Indeed, the Ukrainian government never knew that U.S. aid had been temporarily frozen until almost five weeks after the July 25 Trump-Zelensky call. This renders a “quid pro quo” a legal impossibility.

The recipient of the “quid” must, at the very least, be aware of the “quo.” Moreover, two of the testifying witnesses readily conceded that the frozen aid was “consistent with administration policy.” So much for the infamous “quid pro quo.”

No matter. Schiff called four witnesses Tuesday to render their gratuitous opinions that were conjured up from either a remarkable feat of telepathy or borne of prejudice.

Taking center stage was Lt. Col. Alexander Vindman, a staffer on the National Security Council who listened to the Trump-Zelensky conversation when it occurred. No one should doubt Vindman’s patriotism. He deserves our universal respect and gratitude. It is his judgment, opinion, and actions that are suspect. He is not immune to criticism simply because of his heroic service in uniform.

After scolding Rep. Devin Nunes, R-Calif., a civilian, for not addressing him by his military rank, Vindman testified that he felt “concerned” about Trump’s conversation with Zelensky. This was nothing more than his opinion, impression or feeling. We all have them. They are a poor substitute for facts. “I was making a judgment call as a layman,” Vindman confessed.

The unvarnished truth is that Vindman did not like what Trump said on the phone call because the president did not strictly follow the notes Vindman had prepared for the discussion. In describing the call, Vindman stated: “This was not in the preparation material that I had offered.”

How dare Trump deviate from Vindman’s carefully crafted diplomatic script! So Vindman complained.

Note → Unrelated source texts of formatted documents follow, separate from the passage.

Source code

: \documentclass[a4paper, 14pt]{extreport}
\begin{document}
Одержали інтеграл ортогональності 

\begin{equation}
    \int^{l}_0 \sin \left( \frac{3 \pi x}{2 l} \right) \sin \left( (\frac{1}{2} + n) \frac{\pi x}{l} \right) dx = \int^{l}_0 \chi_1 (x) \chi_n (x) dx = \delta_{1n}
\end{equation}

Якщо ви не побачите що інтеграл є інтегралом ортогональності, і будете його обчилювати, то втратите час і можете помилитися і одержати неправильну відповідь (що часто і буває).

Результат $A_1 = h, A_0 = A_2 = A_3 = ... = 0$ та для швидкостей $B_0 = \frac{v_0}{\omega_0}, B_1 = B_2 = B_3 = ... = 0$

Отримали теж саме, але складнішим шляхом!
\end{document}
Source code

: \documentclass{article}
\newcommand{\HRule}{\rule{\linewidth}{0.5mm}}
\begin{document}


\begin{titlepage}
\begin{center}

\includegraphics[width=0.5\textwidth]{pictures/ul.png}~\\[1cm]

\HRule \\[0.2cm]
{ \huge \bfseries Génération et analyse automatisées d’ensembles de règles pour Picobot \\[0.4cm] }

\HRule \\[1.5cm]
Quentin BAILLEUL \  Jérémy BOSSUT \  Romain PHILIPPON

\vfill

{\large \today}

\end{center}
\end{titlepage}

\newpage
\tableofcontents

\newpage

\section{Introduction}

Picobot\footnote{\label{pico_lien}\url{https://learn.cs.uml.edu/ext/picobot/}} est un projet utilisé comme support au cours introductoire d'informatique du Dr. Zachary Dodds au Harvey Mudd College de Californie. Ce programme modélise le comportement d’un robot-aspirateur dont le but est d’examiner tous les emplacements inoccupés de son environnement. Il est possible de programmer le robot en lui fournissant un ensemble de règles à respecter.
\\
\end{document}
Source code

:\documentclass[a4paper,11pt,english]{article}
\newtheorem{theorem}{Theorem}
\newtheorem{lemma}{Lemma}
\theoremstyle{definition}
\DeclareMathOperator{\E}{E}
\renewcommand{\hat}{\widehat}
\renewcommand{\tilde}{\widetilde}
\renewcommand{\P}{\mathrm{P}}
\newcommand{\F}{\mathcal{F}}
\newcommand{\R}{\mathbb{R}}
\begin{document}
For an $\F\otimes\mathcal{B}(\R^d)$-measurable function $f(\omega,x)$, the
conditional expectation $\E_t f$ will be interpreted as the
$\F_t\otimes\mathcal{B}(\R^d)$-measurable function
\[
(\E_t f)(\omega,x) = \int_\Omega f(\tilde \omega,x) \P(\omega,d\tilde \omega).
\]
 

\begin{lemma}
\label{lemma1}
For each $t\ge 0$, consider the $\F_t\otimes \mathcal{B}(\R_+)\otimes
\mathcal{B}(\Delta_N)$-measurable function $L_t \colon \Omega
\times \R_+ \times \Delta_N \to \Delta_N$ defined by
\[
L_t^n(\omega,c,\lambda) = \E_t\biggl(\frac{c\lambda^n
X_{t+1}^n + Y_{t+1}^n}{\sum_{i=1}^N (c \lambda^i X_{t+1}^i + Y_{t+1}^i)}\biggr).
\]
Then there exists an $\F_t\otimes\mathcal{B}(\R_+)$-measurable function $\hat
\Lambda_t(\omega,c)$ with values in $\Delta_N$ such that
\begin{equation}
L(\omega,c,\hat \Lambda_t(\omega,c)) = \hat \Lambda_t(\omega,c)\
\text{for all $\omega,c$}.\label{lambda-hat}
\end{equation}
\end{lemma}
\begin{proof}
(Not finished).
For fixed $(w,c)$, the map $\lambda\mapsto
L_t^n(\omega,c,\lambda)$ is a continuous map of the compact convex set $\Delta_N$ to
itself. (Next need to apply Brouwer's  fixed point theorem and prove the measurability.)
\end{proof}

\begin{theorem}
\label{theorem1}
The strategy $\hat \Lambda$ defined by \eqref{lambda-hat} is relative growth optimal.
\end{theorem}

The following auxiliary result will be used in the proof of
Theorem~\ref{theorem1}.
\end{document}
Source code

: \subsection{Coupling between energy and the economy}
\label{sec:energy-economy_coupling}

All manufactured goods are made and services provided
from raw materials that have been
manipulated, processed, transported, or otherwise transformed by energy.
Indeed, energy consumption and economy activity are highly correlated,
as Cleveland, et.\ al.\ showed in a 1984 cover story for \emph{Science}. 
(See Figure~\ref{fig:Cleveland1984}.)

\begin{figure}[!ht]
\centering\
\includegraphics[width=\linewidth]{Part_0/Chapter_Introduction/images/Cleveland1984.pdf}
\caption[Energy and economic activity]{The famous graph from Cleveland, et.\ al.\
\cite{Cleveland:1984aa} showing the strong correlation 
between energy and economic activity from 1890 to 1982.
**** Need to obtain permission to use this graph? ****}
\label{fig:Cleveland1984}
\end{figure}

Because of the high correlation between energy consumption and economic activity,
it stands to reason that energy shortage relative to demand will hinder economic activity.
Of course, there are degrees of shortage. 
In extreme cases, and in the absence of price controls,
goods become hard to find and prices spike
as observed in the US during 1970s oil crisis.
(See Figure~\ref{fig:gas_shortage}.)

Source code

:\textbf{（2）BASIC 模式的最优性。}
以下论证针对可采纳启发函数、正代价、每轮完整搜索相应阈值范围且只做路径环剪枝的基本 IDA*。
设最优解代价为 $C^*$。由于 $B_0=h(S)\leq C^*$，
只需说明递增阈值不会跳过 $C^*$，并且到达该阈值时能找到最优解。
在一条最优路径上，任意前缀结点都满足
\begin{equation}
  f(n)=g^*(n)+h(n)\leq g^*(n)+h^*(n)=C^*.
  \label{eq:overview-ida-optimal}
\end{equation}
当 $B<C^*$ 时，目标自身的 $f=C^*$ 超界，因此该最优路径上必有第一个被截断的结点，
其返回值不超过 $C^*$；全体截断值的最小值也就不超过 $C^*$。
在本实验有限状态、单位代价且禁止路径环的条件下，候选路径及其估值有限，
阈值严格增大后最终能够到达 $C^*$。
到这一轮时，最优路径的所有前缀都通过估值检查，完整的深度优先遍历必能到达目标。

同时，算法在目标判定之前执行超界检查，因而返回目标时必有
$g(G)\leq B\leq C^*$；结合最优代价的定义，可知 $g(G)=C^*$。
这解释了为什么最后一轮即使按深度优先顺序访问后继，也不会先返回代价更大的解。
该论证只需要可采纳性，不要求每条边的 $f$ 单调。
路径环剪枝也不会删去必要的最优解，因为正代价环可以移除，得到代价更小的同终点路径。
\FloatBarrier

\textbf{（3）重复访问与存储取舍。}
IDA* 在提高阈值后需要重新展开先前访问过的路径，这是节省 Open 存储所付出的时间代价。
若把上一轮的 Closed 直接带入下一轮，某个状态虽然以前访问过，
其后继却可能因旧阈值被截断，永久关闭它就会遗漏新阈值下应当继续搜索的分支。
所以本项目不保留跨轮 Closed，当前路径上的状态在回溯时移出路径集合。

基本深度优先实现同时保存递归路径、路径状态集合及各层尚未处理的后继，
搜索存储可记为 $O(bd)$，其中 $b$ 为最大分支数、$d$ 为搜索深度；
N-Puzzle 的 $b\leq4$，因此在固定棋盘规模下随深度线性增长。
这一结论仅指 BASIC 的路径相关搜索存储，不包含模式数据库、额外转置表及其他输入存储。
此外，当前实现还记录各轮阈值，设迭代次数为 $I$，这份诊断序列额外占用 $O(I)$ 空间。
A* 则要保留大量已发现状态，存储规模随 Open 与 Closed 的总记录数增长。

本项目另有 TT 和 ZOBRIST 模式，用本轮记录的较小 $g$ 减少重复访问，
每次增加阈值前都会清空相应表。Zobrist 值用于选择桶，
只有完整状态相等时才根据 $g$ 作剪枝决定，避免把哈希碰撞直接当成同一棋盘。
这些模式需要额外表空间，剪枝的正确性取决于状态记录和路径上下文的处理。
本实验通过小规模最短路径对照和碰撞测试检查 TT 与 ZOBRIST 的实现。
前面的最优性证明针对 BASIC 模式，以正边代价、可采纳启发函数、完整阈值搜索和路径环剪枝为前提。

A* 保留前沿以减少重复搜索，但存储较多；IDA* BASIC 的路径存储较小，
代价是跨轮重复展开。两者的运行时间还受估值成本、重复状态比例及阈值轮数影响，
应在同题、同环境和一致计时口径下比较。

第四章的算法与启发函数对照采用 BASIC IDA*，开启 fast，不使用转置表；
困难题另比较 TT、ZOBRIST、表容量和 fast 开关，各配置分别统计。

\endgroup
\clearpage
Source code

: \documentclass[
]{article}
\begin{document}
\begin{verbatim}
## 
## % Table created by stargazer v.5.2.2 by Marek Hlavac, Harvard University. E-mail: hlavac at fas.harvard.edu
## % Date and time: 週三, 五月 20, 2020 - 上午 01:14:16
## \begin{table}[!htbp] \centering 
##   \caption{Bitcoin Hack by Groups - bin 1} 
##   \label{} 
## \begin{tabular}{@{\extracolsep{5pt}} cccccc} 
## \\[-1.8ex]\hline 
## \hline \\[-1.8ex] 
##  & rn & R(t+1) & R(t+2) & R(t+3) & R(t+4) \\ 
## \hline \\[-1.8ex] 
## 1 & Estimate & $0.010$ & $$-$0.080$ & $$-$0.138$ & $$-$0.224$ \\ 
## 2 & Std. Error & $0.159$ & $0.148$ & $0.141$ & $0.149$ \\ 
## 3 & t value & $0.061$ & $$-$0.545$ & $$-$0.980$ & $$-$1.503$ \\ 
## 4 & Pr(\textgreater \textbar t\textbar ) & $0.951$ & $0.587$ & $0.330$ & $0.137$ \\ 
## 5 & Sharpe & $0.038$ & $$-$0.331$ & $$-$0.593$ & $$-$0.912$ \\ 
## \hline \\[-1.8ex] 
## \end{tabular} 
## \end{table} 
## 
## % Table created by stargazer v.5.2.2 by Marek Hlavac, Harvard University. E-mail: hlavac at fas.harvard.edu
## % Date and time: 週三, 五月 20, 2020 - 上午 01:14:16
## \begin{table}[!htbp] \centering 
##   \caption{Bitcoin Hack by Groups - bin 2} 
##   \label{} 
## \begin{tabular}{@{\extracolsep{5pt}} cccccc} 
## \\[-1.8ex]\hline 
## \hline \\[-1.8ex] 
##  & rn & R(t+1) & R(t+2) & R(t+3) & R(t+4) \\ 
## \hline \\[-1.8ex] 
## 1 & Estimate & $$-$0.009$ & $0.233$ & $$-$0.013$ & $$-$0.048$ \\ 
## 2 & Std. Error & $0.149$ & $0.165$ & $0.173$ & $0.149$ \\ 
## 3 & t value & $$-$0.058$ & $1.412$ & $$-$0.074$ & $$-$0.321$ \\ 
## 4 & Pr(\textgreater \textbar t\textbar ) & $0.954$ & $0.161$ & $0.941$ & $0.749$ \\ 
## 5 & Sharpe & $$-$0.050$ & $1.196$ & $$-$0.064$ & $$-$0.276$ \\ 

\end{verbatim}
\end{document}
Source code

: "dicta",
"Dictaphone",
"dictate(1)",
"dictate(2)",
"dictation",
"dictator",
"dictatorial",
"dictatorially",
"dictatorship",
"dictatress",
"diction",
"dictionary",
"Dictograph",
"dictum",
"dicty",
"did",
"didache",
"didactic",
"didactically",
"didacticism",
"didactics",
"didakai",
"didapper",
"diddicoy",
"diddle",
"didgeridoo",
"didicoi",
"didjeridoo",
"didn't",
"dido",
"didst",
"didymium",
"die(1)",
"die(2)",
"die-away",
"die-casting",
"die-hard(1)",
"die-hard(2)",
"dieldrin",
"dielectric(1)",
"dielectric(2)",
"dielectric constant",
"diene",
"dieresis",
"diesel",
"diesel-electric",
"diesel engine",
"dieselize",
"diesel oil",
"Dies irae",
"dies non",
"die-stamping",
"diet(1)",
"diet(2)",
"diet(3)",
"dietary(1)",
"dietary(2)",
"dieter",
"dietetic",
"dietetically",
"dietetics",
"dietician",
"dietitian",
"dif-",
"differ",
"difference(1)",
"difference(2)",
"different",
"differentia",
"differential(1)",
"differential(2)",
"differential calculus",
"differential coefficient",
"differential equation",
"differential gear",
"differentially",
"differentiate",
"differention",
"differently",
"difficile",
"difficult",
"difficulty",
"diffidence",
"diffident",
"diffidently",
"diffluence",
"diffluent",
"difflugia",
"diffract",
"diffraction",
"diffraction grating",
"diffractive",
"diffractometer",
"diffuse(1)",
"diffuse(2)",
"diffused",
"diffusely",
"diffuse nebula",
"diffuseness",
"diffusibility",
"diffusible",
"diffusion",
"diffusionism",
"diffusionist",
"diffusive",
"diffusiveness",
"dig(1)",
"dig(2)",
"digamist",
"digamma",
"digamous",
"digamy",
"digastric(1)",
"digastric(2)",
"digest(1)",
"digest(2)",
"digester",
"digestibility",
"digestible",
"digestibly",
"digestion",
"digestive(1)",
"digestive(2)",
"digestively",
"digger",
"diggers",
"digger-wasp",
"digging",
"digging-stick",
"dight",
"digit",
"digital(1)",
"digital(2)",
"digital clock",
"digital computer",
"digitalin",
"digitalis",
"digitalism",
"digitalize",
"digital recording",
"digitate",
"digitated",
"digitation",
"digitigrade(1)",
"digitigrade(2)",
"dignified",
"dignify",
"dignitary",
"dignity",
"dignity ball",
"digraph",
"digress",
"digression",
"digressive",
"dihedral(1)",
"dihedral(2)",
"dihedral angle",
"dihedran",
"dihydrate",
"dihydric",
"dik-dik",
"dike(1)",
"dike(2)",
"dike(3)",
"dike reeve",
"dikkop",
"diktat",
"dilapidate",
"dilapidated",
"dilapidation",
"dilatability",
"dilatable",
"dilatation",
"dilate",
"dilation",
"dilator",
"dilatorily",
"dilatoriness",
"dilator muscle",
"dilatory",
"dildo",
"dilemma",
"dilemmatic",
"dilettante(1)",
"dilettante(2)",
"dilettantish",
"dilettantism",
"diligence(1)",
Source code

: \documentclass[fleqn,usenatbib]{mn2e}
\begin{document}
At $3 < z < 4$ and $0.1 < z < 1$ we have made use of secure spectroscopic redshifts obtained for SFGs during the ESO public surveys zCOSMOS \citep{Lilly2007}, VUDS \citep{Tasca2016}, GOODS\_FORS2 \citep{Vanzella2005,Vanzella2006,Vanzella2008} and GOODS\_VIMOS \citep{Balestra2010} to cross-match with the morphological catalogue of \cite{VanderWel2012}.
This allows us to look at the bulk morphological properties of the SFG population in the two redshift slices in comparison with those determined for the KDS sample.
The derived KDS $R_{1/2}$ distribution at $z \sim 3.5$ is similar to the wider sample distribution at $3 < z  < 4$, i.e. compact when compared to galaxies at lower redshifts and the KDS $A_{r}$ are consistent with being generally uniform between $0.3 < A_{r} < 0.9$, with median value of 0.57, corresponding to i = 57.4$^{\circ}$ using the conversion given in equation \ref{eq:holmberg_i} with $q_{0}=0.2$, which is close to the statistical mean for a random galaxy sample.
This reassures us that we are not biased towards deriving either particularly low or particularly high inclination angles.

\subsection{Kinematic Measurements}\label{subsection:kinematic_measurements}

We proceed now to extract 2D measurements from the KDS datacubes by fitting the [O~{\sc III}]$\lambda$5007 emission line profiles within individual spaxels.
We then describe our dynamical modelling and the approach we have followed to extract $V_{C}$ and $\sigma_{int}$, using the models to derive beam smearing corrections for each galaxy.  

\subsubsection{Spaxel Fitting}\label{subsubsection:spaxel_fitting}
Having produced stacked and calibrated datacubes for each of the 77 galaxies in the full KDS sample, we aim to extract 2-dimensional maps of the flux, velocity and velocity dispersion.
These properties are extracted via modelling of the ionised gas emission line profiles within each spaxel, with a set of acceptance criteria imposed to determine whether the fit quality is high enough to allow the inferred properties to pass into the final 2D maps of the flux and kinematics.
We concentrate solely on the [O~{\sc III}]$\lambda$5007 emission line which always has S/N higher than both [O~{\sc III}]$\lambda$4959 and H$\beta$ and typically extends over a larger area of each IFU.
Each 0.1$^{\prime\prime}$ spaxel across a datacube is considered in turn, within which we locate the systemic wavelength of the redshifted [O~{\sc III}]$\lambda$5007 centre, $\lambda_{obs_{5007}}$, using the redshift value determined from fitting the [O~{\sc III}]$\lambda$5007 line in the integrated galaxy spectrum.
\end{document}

Instead of registering his complaint with his direct supervisor, Tim Morrison, Vindman conveyed his feelings to others. Among them was an individual in the intelligence community that Vindman won’t identify, who may be the faux “whistleblower” or source for the “whistleblower,” who then filed a complaint that doesn’t qualify under the whistleblower statute as a valid complaint. This was the conclusion of the Department of Justice in an 11-page opinion.

By his acts, it appears that Vindman was instrumental in initiating the current impeachment insanity. An unelected subordinate employee disagreed with the policy judgment of the president of the United States and sought to create havoc by disseminating (or, if you prefer, leaking) his discordant opinion.

To make matters worse, Vindman contorted the president’s use of the words “do me a favor” by asserting that Trump had made an “inappropriate demand” of Zelensky.

Inasmuch as there is no demand identified in the transcript of the Trump-Zelensky phone call, Vindman elected to impute a demand by arguing that for those who serve in the military, a request or favor for something is always considered a demand.

In other words, Vindman applied a military standard to a president who has never served in the military and has stated unequivocally that he made no demands of Zelensky. The Ukrainian president, who also did not serve in the military, is on record stating that no demand was made of him, as noted earlier. But Vindman, armed with uncommon clairvoyance, somehow knows better.

Perhaps Vindman thought that he was above the president or a super-special expert to which all individuals, including Trump, should defer. The witness was reminded of how he had touted (or exaggerated) his unparalleled credentials and authority during his earlier closed-door deposition:

In his deposition Vindman stated: “I’m the director for Ukraine. I’m responsible for Ukraine. I’m the most knowledgeable. I’m the authority for Ukraine, for the National Security Council and the White House.” 

The self-puffery was unbecoming, but it spoke volumes about what may have motivated Vindman when President Trump had the audacity to conduct foreign policy in a way that his NSC staffer did not pre-approve.

Schiff called four witnesses Tuesday to render their gratuitous opinions that were conjured up from either a remarkable feat of telepathy or borne of prejudice.

In reality, just how important was Vindman in the White House hierarchy? He conceded that he has never so much as met the president.

Vindman’s bias and coziness with Ukraine was underscored when he admitted that the foreign government had offered on three separate occasions to make him its defense minister. He rejected the overtures.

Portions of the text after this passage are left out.